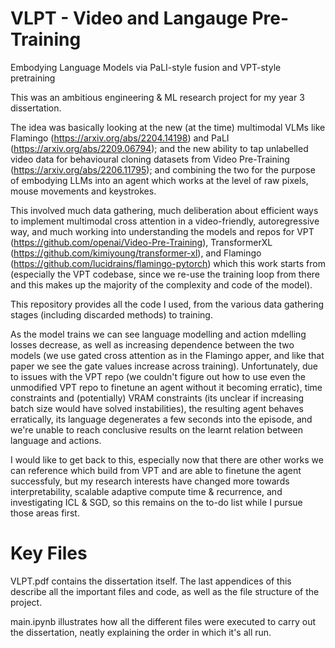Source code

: # VLPT -  Video and Langauge Pre-Training
Embodying Language Models via PaLI-style fusion and VPT-style pretraining

This was an ambitious engineering & ML research project for my year 3 dissertation.

The idea was basically looking at the new (at the time) multimodal VLMs like Flamingo (https://arxiv.org/abs/2204.14198) and PaLI (https://arxiv.org/abs/2209.06794); and the new ability to tap unlabelled video data for behavioural cloning datasets from Video Pre-Training (https://arxiv.org/abs/2206.11795); and combining the two for the purpose of embodying LLMs into an agent which works at the level of raw pixels, mouse movements and keystrokes.

This involved much data gathering, much deliberation about efficient ways to implement multimodal cross attention in a video-friendly, autoregressive way, and much working into understanding the models and repos for VPT (https://github.com/openai/Video-Pre-Training), TransformerXL (https://github.com/kimiyoung/transformer-xl), and Flamingo (https://github.com/lucidrains/flamingo-pytorch) which this work starts from (especially the VPT codebase, since we re-use the training loop from there and this makes up the majority of the complexity and code of the model).

This repository provides all the code I used, from the various data gathering stages (including discarded methods) to training.

As the model trains we can see language modelling and action mdelling losses decrease, as well as increasing dependence between the two models (we use gated cross attention as in the Flamingo apper, and like that paper we see the gate values increase across training). Unfortunately, due to issues with the VPT repo (we couldn't figure out how to use even the unmodified VPT repo to finetune an agent without it becoming erratic), time constraints and (potentially) VRAM constraints (its unclear if increasing batch size would have solved instabilities), the resulting agent behaves erratically, its language degenerates a few seconds into the episode, and we're unable to reach conclusive results on the learnt relation between language and actions.

I would like to get back to this, especially now that there are other works we can reference which build from VPT and are able to finetune the agent successfuly, but my research interests have changed more towards interpretability, scalable adaptive compute time & recurrence, and investigating ICL & SGD, so this remains on the to-do list while I pursue those areas first.

# Key Files

VLPT.pdf contains the dissertation itself. The last appendices of this describe all the important files and code, as well as the file structure of the project.

main.ipynb illustrates how all the different files were executed to carry out the dissertation, neatly explaining the order in which it's all run.
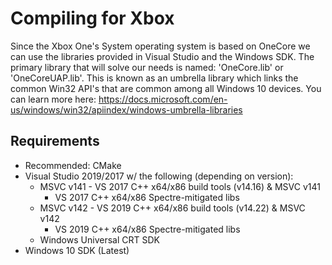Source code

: <!-- TITLE: Compiling For Xbox -->
<!-- SUBTITLE: A quick summary of Compiling For Xbox -->

# Compiling for Xbox
Since the Xbox One's System operating system is based on OneCore we can
use the libraries provided in Visual Studio and the Windows SDK. The
primary library that will solve our needs is named: 'OneCore.lib' or
'OneCoreUAP.lib'. This is known as an umbrella library which links the
common Win32 API's that are common among all Windows 10 devices. You can
learn more here:
<https://docs.microsoft.com/en-us/windows/win32/apiindex/windows-umbrella-libraries>

## Requirements

  - Recommended: CMake
  - Visual Studio 2019/2017 w/ the following (depending on version):
      - MSVC v141 - VS 2017 C++ x64/x86 build tools (v14.16) & MSVC v141
        - VS 2017 C++ x64/x86 Spectre-mitigated libs
      - MSVC v142 - VS 2019 C++ x64/x86 build tools (v14.22) & MSVC v142
        - VS 2019 C++ x64/x86 Spectre-mitigated libs
      - Windows Universal CRT SDK
  - Windows 10 SDK (Latest)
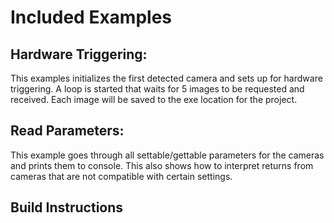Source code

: # Included Examples

## Hardware Triggering: 
This examples initializes the first detected camera and sets up for hardware triggering. A loop is started that waits for 5 images to be requested and received. Each image will be saved to the exe location for the project. 

## Read Parameters: 
This example goes through all settable/gettable parameters for the cameras and prints them to console. This also shows how to interpret returns from cameras that are not compatible with certain settings. 

## Build Instructions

**ASSIGNMENT**
With the pictures omitted, give every line above again exactly.

**RESULT**
Source code

: # VLPT -  Video and Langauge Pre-Training
Embodying Language Models via PaLI-style fusion and VPT-style pretraining

This was an ambitious engineering & ML research project for my year 3 dissertation.

The idea was basically looking at the new (at the time) multimodal VLMs like Flamingo (https://arxiv.org/abs/2204.14198) and PaLI (https://arxiv.org/abs/2209.06794); and the new ability to tap unlabelled video data for behavioural cloning datasets from Video Pre-Training (https://arxiv.org/abs/2206.11795); and combining the two for the purpose of embodying LLMs into an agent which works at the level of raw pixels, mouse movements and keystrokes.

This involved much data gathering, much deliberation about efficient ways to implement multimodal cross attention in a video-friendly, autoregressive way, and much working into understanding the models and repos for VPT (https://github.com/openai/Video-Pre-Training), TransformerXL (https://github.com/kimiyoung/transformer-xl), and Flamingo (https://github.com/lucidrains/flamingo-pytorch) which this work starts from (especially the VPT codebase, since we re-use the training loop from there and this makes up the majority of the complexity and code of the model).

This repository provides all the code I used, from the various data gathering stages (including discarded methods) to training.

As the model trains we can see language modelling and action mdelling losses decrease, as well as increasing dependence between the two models (we use gated cross attention as in the Flamingo apper, and like that paper we see the gate values increase across training). Unfortunately, due to issues with the VPT repo (we couldn't figure out how to use even the unmodified VPT repo to finetune an agent without it becoming erratic), time constraints and (potentially) VRAM constraints (its unclear if increasing batch size would have solved instabilities), the resulting agent behaves erratically, its language degenerates a few seconds into the episode, and we're unable to reach conclusive results on the learnt relation between language and actions.

I would like to get back to this, especially now that there are other works we can reference which build from VPT and are able to finetune the agent successfuly, but my research interests have changed more towards interpretability, scalable adaptive compute time & recurrence, and investigating ICL & SGD, so this remains on the to-do list while I pursue those areas first.

# Key Files

VLPT.pdf contains the dissertation itself. The last appendices of this describe all the important files and code, as well as the file structure of the project.

main.ipynb illustrates how all the different files were executed to carry out the dissertation, neatly explaining the order in which it's all run.
Source code

: <!-- TITLE: Compiling For Xbox -->
<!-- SUBTITLE: A quick summary of Compiling For Xbox -->

# Compiling for Xbox
Since the Xbox One's System operating system is based on OneCore we can
use the libraries provided in Visual Studio and the Windows SDK. The
primary library that will solve our needs is named: 'OneCore.lib' or
'OneCoreUAP.lib'. This is known as an umbrella library which links the
common Win32 API's that are common among all Windows 10 devices. You can
learn more here:
<https://docs.microsoft.com/en-us/windows/win32/apiindex/windows-umbrella-libraries>

## Requirements

  - Recommended: CMake
  - Visual Studio 2019/2017 w/ the following (depending on version):
      - MSVC v141 - VS 2017 C++ x64/x86 build tools (v14.16) & MSVC v141
        - VS 2017 C++ x64/x86 Spectre-mitigated libs
      - MSVC v142 - VS 2019 C++ x64/x86 build tools (v14.22) & MSVC v142
        - VS 2019 C++ x64/x86 Spectre-mitigated libs
      - Windows Universal CRT SDK
  - Windows 10 SDK (Latest)
Source code

: # Included Examples

## Hardware Triggering: 
This examples initializes the first detected camera and sets up for hardware triggering. A loop is started that waits for 5 images to be requested and received. Each image will be saved to the exe location for the project. 

## Read Parameters: 
This example goes through all settable/gettable parameters for the cameras and prints them to console. This also shows how to interpret returns from cameras that are not compatible with certain settings. 

## Build Instructions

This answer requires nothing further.